The fix is to use gather(..., return_exceptions=True), which returns exceptions as result objects instead of breaking the flow.
async def fetch_with_sem(sem, session, url):
async with sem: # 限制并发数,防止瞬间占满文件描述符
try:
async with session.get(url, timeout=aiohttp.ClientTimeout(total=10)) as resp:
return url, await resp.text()
except Exception as e:
return url, f"ERROR: {e}"
async def main():
urls = [...] # 几百个 URL
sem = asyncio.Semaphore(50) # 限制并发,避免触发系统或服务端限制
async with aiohttp.ClientSession() as session:
tasks = [fetch_with_sem(sem, session, url) for url in urls]
results = await asyncio.gather(*tasks, return_exceptions=True) # 关键!
for url, content in results:
if isinstance(content, Exception):
print(f"{url} 失败: {content}")
else:
process(content)
Adding a Semaphore and a retry queue after swallowing exceptions finally made the service stable.
Pitfalls & Cautions: These Are the Real Killers
1. Never call time.sleep() inside a coroutine
time.sleep() puts the entire thread to sleep, completely stalling the event loop. Always use await asyncio.sleep() instead.
2. Beware of unlimited concurrency overwhelming file descriptors
Even though asyncio handles thousands of tasks easily, spawning 5,000 concurrent connections at once can exhaust your system’s file descriptor limit or accidentally trigger the target server’s rate limiting. Use asyncio.Semaphore or connection‑pool limits to constrain concurrency.
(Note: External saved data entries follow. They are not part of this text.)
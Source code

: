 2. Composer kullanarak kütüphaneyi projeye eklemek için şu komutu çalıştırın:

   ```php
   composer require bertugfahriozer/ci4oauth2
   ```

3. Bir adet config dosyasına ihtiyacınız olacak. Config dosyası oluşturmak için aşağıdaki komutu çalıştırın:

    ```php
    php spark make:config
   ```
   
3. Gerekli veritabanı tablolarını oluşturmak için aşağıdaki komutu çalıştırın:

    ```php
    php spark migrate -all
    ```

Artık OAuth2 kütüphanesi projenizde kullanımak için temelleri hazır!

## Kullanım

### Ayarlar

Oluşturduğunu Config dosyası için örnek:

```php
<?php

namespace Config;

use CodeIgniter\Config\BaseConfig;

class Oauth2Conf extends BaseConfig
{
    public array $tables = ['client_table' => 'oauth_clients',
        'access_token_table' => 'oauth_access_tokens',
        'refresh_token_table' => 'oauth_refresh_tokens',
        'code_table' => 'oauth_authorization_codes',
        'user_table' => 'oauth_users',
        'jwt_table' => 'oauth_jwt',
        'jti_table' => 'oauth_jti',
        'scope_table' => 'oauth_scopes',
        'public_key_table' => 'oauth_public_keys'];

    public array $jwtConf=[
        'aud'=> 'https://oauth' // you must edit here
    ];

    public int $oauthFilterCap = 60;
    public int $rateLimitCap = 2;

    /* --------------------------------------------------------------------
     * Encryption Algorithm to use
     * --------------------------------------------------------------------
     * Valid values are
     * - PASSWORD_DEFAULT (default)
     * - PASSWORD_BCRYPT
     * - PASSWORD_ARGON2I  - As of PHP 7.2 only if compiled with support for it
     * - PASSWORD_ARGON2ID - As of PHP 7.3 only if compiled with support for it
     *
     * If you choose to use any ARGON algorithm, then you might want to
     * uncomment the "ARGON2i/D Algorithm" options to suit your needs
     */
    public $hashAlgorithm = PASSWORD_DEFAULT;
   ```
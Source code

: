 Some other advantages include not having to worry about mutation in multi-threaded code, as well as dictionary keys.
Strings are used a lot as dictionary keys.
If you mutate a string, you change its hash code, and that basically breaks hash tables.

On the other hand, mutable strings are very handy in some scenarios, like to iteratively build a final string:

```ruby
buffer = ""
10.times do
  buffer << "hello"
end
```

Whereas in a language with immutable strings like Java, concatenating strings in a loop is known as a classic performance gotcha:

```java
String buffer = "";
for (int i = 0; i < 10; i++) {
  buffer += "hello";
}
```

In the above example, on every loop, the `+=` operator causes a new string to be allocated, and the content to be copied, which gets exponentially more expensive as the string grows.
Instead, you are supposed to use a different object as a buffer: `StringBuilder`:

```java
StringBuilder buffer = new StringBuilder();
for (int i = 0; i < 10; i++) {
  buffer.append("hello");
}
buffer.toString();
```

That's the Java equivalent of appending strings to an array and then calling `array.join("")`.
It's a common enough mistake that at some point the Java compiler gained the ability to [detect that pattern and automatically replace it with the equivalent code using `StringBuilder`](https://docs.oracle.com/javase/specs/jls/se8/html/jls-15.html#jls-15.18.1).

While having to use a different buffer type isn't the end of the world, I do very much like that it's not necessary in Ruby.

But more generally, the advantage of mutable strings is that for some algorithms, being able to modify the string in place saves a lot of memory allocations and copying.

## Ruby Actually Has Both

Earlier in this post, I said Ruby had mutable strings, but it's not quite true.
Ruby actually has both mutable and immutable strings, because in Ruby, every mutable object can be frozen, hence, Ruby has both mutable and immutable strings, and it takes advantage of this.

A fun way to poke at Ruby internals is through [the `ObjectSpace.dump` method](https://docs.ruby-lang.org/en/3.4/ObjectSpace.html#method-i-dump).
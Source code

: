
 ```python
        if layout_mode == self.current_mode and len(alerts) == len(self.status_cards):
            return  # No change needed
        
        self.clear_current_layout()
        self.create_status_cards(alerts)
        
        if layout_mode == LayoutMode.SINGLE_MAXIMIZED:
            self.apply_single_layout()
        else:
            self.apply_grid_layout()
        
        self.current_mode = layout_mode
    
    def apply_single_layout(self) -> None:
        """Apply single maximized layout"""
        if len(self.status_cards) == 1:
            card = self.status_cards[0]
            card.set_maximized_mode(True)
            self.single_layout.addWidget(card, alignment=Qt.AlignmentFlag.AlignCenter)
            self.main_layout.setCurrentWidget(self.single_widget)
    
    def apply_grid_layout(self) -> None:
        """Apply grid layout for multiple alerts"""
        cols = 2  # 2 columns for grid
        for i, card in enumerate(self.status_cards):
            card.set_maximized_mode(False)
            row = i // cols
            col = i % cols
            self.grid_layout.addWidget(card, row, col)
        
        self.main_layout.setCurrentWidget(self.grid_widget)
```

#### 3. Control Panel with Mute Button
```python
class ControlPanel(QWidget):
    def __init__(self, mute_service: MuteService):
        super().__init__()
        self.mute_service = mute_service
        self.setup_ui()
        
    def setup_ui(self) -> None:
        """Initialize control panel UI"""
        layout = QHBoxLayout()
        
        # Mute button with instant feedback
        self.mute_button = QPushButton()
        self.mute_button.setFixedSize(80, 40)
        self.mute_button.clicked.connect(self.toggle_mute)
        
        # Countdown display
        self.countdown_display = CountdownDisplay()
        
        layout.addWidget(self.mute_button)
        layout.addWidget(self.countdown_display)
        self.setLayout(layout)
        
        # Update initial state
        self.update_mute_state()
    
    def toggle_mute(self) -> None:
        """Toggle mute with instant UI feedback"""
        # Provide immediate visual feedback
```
3. Don’t forget to back off and retry
Transient network issues are normal. Without a retry mechanism, some failures become permanent data gaps. Combine return_exceptions=True with exponential backoff retries for robust production‑grade code.
Rewriting a synchronous IO‑bound service with asyncio is one of the most satisfying optimizations you can make. But these pitfalls can easily turn it into a nightmare if you’re not careful. I lost three hours and almost a stable production Friday. I hope this post saves you from the same fate.